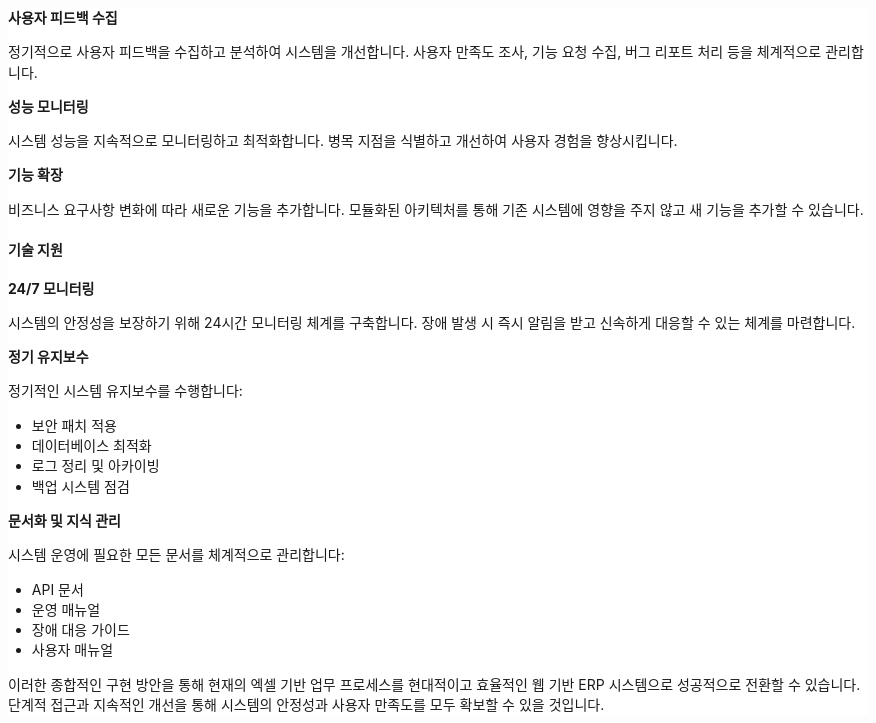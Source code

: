 **사용자 피드백 수집**

정기적으로 사용자 피드백을 수집하고 분석하여 시스템을 개선합니다. 사용자 만족도 조사, 기능 요청 수집, 버그 리포트 처리 등을 체계적으로 관리합니다.

**성능 모니터링**

시스템 성능을 지속적으로 모니터링하고 최적화합니다. 병목 지점을 식별하고 개선하여 사용자 경험을 향상시킵니다.

**기능 확장**

비즈니스 요구사항 변화에 따라 새로운 기능을 추가합니다. 모듈화된 아키텍처를 통해 기존 시스템에 영향을 주지 않고 새 기능을 추가할 수 있습니다.

#### 기술 지원

**24/7 모니터링**

시스템의 안정성을 보장하기 위해 24시간 모니터링 체계를 구축합니다. 장애 발생 시 즉시 알림을 받고 신속하게 대응할 수 있는 체계를 마련합니다.

**정기 유지보수**

정기적인 시스템 유지보수를 수행합니다:

- 보안 패치 적용
- 데이터베이스 최적화
- 로그 정리 및 아카이빙
- 백업 시스템 점검

**문서화 및 지식 관리**

시스템 운영에 필요한 모든 문서를 체계적으로 관리합니다:

- API 문서
- 운영 매뉴얼
- 장애 대응 가이드
- 사용자 매뉴얼

이러한 종합적인 구현 방안을 통해 현재의 엑셀 기반 업무 프로세스를 현대적이고 효율적인 웹 기반 ERP 시스템으로 성공적으로 전환할 수 있습니다. 단계적 접근과 지속적인 개선을 통해 시스템의 안정성과 사용자 만족도를 모두 확보할 수 있을 것입니다.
■ ■ ■ ■
Copy out, from the listing above, every line that contains the word "있습니다".

비즈니스 요구사항 변화에 따라 새로운 기능을 추가합니다. 모듈화된 아키텍처를 통해 기존 시스템에 영향을 주지 않고 새 기능을 추가할 수 있습니다.
이러한 종합적인 구현 방안을 통해 현재의 엑셀 기반 업무 프로세스를 현대적이고 효율적인 웹 기반 ERP 시스템으로 성공적으로 전환할 수 있습니다. 단계적 접근과 지속적인 개선을 통해 시스템의 안정성과 사용자 만족도를 모두 확보할 수 있을 것입니다.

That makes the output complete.